▶ _Work request_
Give the entries again exactly. Skip the pictures.
....
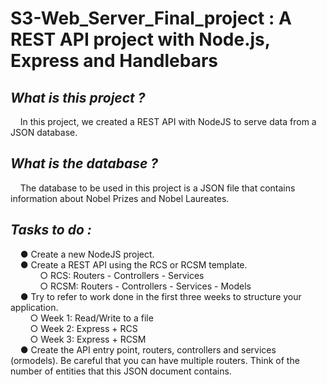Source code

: # S3-Web_Server_Final_project : A REST API project with Node.js, Express and Handlebars

## *What is this project ?* 
&nbsp;&nbsp;&nbsp;&nbsp;In this project, we created a REST API with NodeJS to serve data from a JSON database.

## *What is the database ?*
&nbsp;&nbsp;&nbsp;&nbsp;The database to be used in this project is a JSON file that contains information about Nobel Prizes and Nobel Laureates.

## *Tasks to do :*
&nbsp;&nbsp;&nbsp;&nbsp;● Create a new NodeJS project.  
&nbsp;&nbsp;&nbsp;&nbsp;● Create a REST API using the RCS or RCSM template.  
&nbsp;&nbsp;&nbsp;&nbsp;&nbsp;&nbsp;&nbsp;&nbsp;&nbsp;&nbsp;&nbsp;&nbsp;○ RCS: Routers - Controllers - Services  
&nbsp;&nbsp;&nbsp;&nbsp;&nbsp;&nbsp;&nbsp;&nbsp;&nbsp;&nbsp;&nbsp;&nbsp;○ RCSM: Routers - Controllers - Services - Models  
&nbsp;&nbsp;&nbsp;&nbsp;● Try to refer to work done in the first three weeks to structure your application.  
&nbsp;&nbsp;&nbsp;&nbsp;&nbsp;&nbsp;&nbsp;&nbsp;○ Week 1: Read/Write to a file  
&nbsp;&nbsp;&nbsp;&nbsp;&nbsp;&nbsp;&nbsp;&nbsp;○ Week 2: Express + RCS  
&nbsp;&nbsp;&nbsp;&nbsp;&nbsp;&nbsp;&nbsp;&nbsp;○ Week 3: Express + RCSM  
&nbsp;&nbsp;&nbsp;&nbsp;● Create the API entry point, routers, controllers and services (ormodels). Be careful that you can have multiple routers. Think of the number of entities that this JSON document contains.  
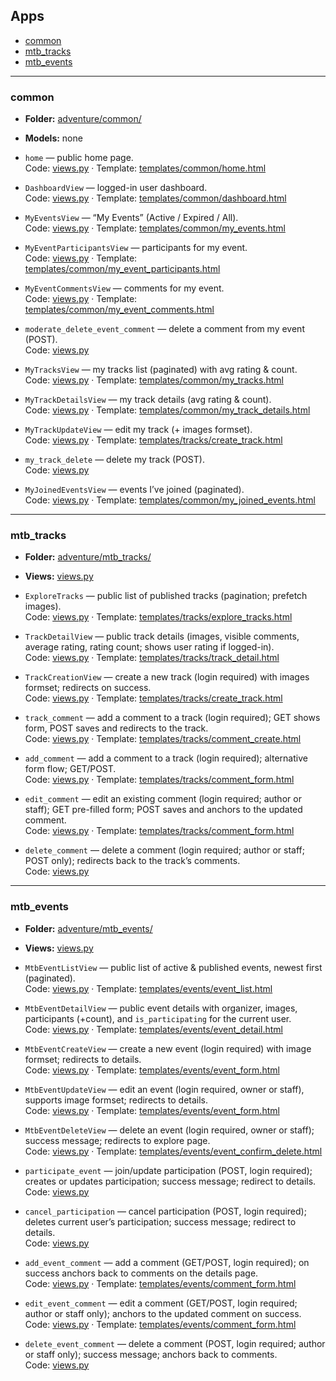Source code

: ## Apps
- [common](#common)
- [mtb_tracks](#mtb_tracks)
- [mtb_events](#mtb_events)

---

### common
- **Folder:** [adventure/common/](adventure/common/)
- **Models:** none

- `home` — public home page.  
  Code: [views.py](adventure/common/views.py) · Template: [templates/common/home.html](templates/common/home.html)

- `DashboardView` — logged-in user dashboard.  
  Code: [views.py](adventure/common/views.py) · Template: [templates/common/dashboard.html](templates/common/dashboard.html)

- `MyEventsView` — “My Events” (Active / Expired / All).  
  Code: [views.py](adventure/common/views.py) · Template: [templates/common/my_events.html](templates/common/my_events.html)

- `MyEventParticipantsView` — participants for my event.  
  Code: [views.py](adventure/common/views.py) · Template: [templates/common/my_event_participants.html](templates/common/my_event_participants.html)

- `MyEventCommentsView` — comments for my event.  
  Code: [views.py](adventure/common/views.py) · Template: [templates/common/my_event_comments.html](templates/common/my_event_comments.html)

- `moderate_delete_event_comment` — delete a comment from my event (POST).  
  Code: [views.py](adventure/common/views.py)

- `MyTracksView` — my tracks list (paginated) with avg rating & count.  
  Code: [views.py](adventure/common/views.py) · Template: [templates/common/my_tracks.html](templates/common/my_tracks.html)

- `MyTrackDetailsView` — my track details (avg rating & count).  
  Code: [views.py](adventure/common/views.py) · Template: [templates/common/my_track_details.html](templates/common/my_track_details.html)

- `MyTrackUpdateView` — edit my track (+ images formset).  
  Code: [views.py](adventure/common/views.py) · Template: [templates/tracks/create_track.html](templates/tracks/create_track.html)

- `my_track_delete` — delete my track (POST).  
  Code: [views.py](adventure/common/views.py)

- `MyJoinedEventsView` — events I’ve joined (paginated).  
  Code: [views.py](adventure/common/views.py) · Template: [templates/common/my_joined_events.html](templates/common/my_joined_events.html)

---

### mtb_tracks
- **Folder:** [adventure/mtb_tracks/](adventure/mtb_tracks/)
- **Views:** [views.py](adventure/mtb_tracks/views.py)

- `ExploreTracks` — public list of published tracks (pagination; prefetch images).  
  Code: [views.py](adventure/mtb_tracks/views.py) · Template: [templates/tracks/explore_tracks.html](templates/tracks/explore_tracks.html)

- `TrackDetailView` — public track details (images, visible comments, average rating, rating count; shows user rating if logged-in).  
  Code: [views.py](adventure/mtb_tracks/views.py) · Template: [templates/tracks/track_detail.html](templates/tracks/track_detail.html)

- `TrackCreationView` — create a new track (login required) with images formset; redirects on success.  
  Code: [views.py](adventure/mtb_tracks/views.py) · Template: [templates/tracks/create_track.html](templates/tracks/create_track.html)

- `track_comment` — add a comment to a track (login required); GET shows form, POST saves and redirects to the track.  
  Code: [views.py](adventure/mtb_tracks/views.py) · Template: [templates/tracks/comment_create.html](templates/tracks/comment_create.html)

- `add_comment` — add a comment to a track (login required); alternative form flow; GET/POST.  
  Code: [views.py](adventure/mtb_tracks/views.py) · Template: [templates/tracks/comment_form.html](templates/tracks/comment_form.html)

- `edit_comment` — edit an existing comment (login required; author or staff); GET pre-filled form; POST saves and anchors to the updated comment.  
  Code: [views.py](adventure/mtb_tracks/views.py) · Template: [templates/tracks/comment_form.html](templates/tracks/comment_form.html)

- `delete_comment` — delete a comment (login required; author or staff; POST only); redirects back to the track’s comments.  
  Code: [views.py](adventure/mtb_tracks/views.py)

---

### mtb_events
- **Folder:** [adventure/mtb_events/](adventure/mtb_events/)
- **Views:** [views.py](adventure/mtb_events/views.py)

- `MtbEventListView` — public list of active & published events, newest first (paginated).  
  Code: [views.py](adventure/mtb_events/views.py) · Template: [templates/events/event_list.html](templates/events/event_list.html)

- `MtbEventDetailView` — public event details with organizer, images, participants (+count), and `is_participating` for the current user.  
  Code: [views.py](adventure/mtb_events/views.py) · Template: [templates/events/event_detail.html](templates/events/event_detail.html)

- `MtbEventCreateView` — create a new event (login required) with image formset; redirects to details.  
  Code: [views.py](adventure/mtb_events/views.py) · Template: [templates/events/event_form.html](templates/events/event_form.html)

- `MtbEventUpdateView` — edit an event (login required, owner or staff), supports image formset; redirects to details.  
  Code: [views.py](adventure/mtb_events/views.py) · Template: [templates/events/event_form.html](templates/events/event_form.html)

- `MtbEventDeleteView` — delete an event (login required, owner or staff); success message; redirects to explore page.  
  Code: [views.py](adventure/mtb_events/views.py) · Template: [templates/events/event_confirm_delete.html](templates/events/event_confirm_delete.html)

- `participate_event` — join/update participation (POST, login required); creates or updates participation; success message; redirect to details.  
  Code: [views.py](adventure/mtb_events/views.py)

- `cancel_participation` — cancel participation (POST, login required); deletes current user’s participation; success message; redirect to details.  
  Code: [views.py](adventure/mtb_events/views.py)

- `add_event_comment` — add a comment (GET/POST, login required); on success anchors back to comments on the details page.  
  Code: [views.py](adventure/mtb_events/views.py) · Template: [templates/events/comment_form.html](templates/events/comment_form.html)

- `edit_event_comment` — edit a comment (GET/POST, login required; author or staff only); anchors to the updated comment on success.  
  Code: [views.py](adventure/mtb_events/views.py) · Template: [templates/events/comment_form.html](templates/events/comment_form.html)

- `delete_event_comment` — delete a comment (POST, login required; author or staff only); success message; anchors back to comments.  
  Code: [views.py](adventure/mtb_events/views.py)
....
▶ _Result of this exercise_
Source code

: # S3-Web_Server_Final_project : A REST API project with Node.js, Express and Handlebars

## *What is this project ?* 
&nbsp;&nbsp;&nbsp;&nbsp;In this project, we created a REST API with NodeJS to serve data from a JSON database.

## *What is the database ?*
&nbsp;&nbsp;&nbsp;&nbsp;The database to be used in this project is a JSON file that contains information about Nobel Prizes and Nobel Laureates.

## *Tasks to do :*
&nbsp;&nbsp;&nbsp;&nbsp;● Create a new NodeJS project.  
&nbsp;&nbsp;&nbsp;&nbsp;● Create a REST API using the RCS or RCSM template.  
&nbsp;&nbsp;&nbsp;&nbsp;&nbsp;&nbsp;&nbsp;&nbsp;&nbsp;&nbsp;&nbsp;&nbsp;○ RCS: Routers - Controllers - Services  
&nbsp;&nbsp;&nbsp;&nbsp;&nbsp;&nbsp;&nbsp;&nbsp;&nbsp;&nbsp;&nbsp;&nbsp;○ RCSM: Routers - Controllers - Services - Models  
&nbsp;&nbsp;&nbsp;&nbsp;● Try to refer to work done in the first three weeks to structure your application.  
&nbsp;&nbsp;&nbsp;&nbsp;&nbsp;&nbsp;&nbsp;&nbsp;○ Week 1: Read/Write to a file  
&nbsp;&nbsp;&nbsp;&nbsp;&nbsp;&nbsp;&nbsp;&nbsp;○ Week 2: Express + RCS  
&nbsp;&nbsp;&nbsp;&nbsp;&nbsp;&nbsp;&nbsp;&nbsp;○ Week 3: Express + RCSM  
&nbsp;&nbsp;&nbsp;&nbsp;● Create the API entry point, routers, controllers and services (ormodels). Be careful that you can have multiple routers. Think of the number of entities that this JSON document contains.  
Source code

: ## Apps
- [common](#common)
- [mtb_tracks](#mtb_tracks)
- [mtb_events](#mtb_events)

---

### common
- **Folder:** [adventure/common/](adventure/common/)
- **Models:** none

- `home` — public home page.  
  Code: [views.py](adventure/common/views.py) · Template: [templates/common/home.html](templates/common/home.html)

- `DashboardView` — logged-in user dashboard.  
  Code: [views.py](adventure/common/views.py) · Template: [templates/common/dashboard.html](templates/common/dashboard.html)

- `MyEventsView` — “My Events” (Active / Expired / All).  
  Code: [views.py](adventure/common/views.py) · Template: [templates/common/my_events.html](templates/common/my_events.html)

- `MyEventParticipantsView` — participants for my event.  
  Code: [views.py](adventure/common/views.py) · Template: [templates/common/my_event_participants.html](templates/common/my_event_participants.html)

- `MyEventCommentsView` — comments for my event.  
  Code: [views.py](adventure/common/views.py) · Template: [templates/common/my_event_comments.html](templates/common/my_event_comments.html)

- `moderate_delete_event_comment` — delete a comment from my event (POST).  
  Code: [views.py](adventure/common/views.py)

- `MyTracksView` — my tracks list (paginated) with avg rating & count.  
  Code: [views.py](adventure/common/views.py) · Template: [templates/common/my_tracks.html](templates/common/my_tracks.html)

- `MyTrackDetailsView` — my track details (avg rating & count).  
  Code: [views.py](adventure/common/views.py) · Template: [templates/common/my_track_details.html](templates/common/my_track_details.html)

- `MyTrackUpdateView` — edit my track (+ images formset).  
  Code: [views.py](adventure/common/views.py) · Template: [templates/tracks/create_track.html](templates/tracks/create_track.html)

- `my_track_delete` — delete my track (POST).  
  Code: [views.py](adventure/common/views.py)

- `MyJoinedEventsView` — events I’ve joined (paginated).  
  Code: [views.py](adventure/common/views.py) · Template: [templates/common/my_joined_events.html](templates/common/my_joined_events.html)

---

### mtb_tracks
- **Folder:** [adventure/mtb_tracks/](adventure/mtb_tracks/)
- **Views:** [views.py](adventure/mtb_tracks/views.py)

- `ExploreTracks` — public list of published tracks (pagination; prefetch images).  
  Code: [views.py](adventure/mtb_tracks/views.py) · Template: [templates/tracks/explore_tracks.html](templates/tracks/explore_tracks.html)

- `TrackDetailView` — public track details (images, visible comments, average rating, rating count; shows user rating if logged-in).  
  Code: [views.py](adventure/mtb_tracks/views.py) · Template: [templates/tracks/track_detail.html](templates/tracks/track_detail.html)

- `TrackCreationView` — create a new track (login required) with images formset; redirects on success.  
  Code: [views.py](adventure/mtb_tracks/views.py) · Template: [templates/tracks/create_track.html](templates/tracks/create_track.html)

- `track_comment` — add a comment to a track (login required); GET shows form, POST saves and redirects to the track.  
  Code: [views.py](adventure/mtb_tracks/views.py) · Template: [templates/tracks/comment_create.html](templates/tracks/comment_create.html)

- `add_comment` — add a comment to a track (login required); alternative form flow; GET/POST.  
  Code: [views.py](adventure/mtb_tracks/views.py) · Template: [templates/tracks/comment_form.html](templates/tracks/comment_form.html)

- `edit_comment` — edit an existing comment (login required; author or staff); GET pre-filled form; POST saves and anchors to the updated comment.  
  Code: [views.py](adventure/mtb_tracks/views.py) · Template: [templates/tracks/comment_form.html](templates/tracks/comment_form.html)

- `delete_comment` — delete a comment (login required; author or staff; POST only); redirects back to the track’s comments.  
  Code: [views.py](adventure/mtb_tracks/views.py)

---

### mtb_events
- **Folder:** [adventure/mtb_events/](adventure/mtb_events/)
- **Views:** [views.py](adventure/mtb_events/views.py)

- `MtbEventListView` — public list of active & published events, newest first (paginated).  
  Code: [views.py](adventure/mtb_events/views.py) · Template: [templates/events/event_list.html](templates/events/event_list.html)

- `MtbEventDetailView` — public event details with organizer, images, participants (+count), and `is_participating` for the current user.  
  Code: [views.py](adventure/mtb_events/views.py) · Template: [templates/events/event_detail.html](templates/events/event_detail.html)

- `MtbEventCreateView` — create a new event (login required) with image formset; redirects to details.  
  Code: [views.py](adventure/mtb_events/views.py) · Template: [templates/events/event_form.html](templates/events/event_form.html)

- `MtbEventUpdateView` — edit an event (login required, owner or staff), supports image formset; redirects to details.  
  Code: [views.py](adventure/mtb_events/views.py) · Template: [templates/events/event_form.html](templates/events/event_form.html)

- `MtbEventDeleteView` — delete an event (login required, owner or staff); success message; redirects to explore page.  
  Code: [views.py](adventure/mtb_events/views.py) · Template: [templates/events/event_confirm_delete.html](templates/events/event_confirm_delete.html)

- `participate_event` — join/update participation (POST, login required); creates or updates participation; success message; redirect to details.  
  Code: [views.py](adventure/mtb_events/views.py)

- `cancel_participation` — cancel participation (POST, login required); deletes current user’s participation; success message; redirect to details.  
  Code: [views.py](adventure/mtb_events/views.py)

- `add_event_comment` — add a comment (GET/POST, login required); on success anchors back to comments on the details page.  
  Code: [views.py](adventure/mtb_events/views.py) · Template: [templates/events/comment_form.html](templates/events/comment_form.html)

- `edit_event_comment` — edit a comment (GET/POST, login required; author or staff only); anchors to the updated comment on success.  
  Code: [views.py](adventure/mtb_events/views.py) · Template: [templates/events/comment_form.html](templates/events/comment_form.html)

- `delete_event_comment` — delete a comment (POST, login required; author or staff only); success message; anchors back to comments.  
  Code: [views.py](adventure/mtb_events/views.py)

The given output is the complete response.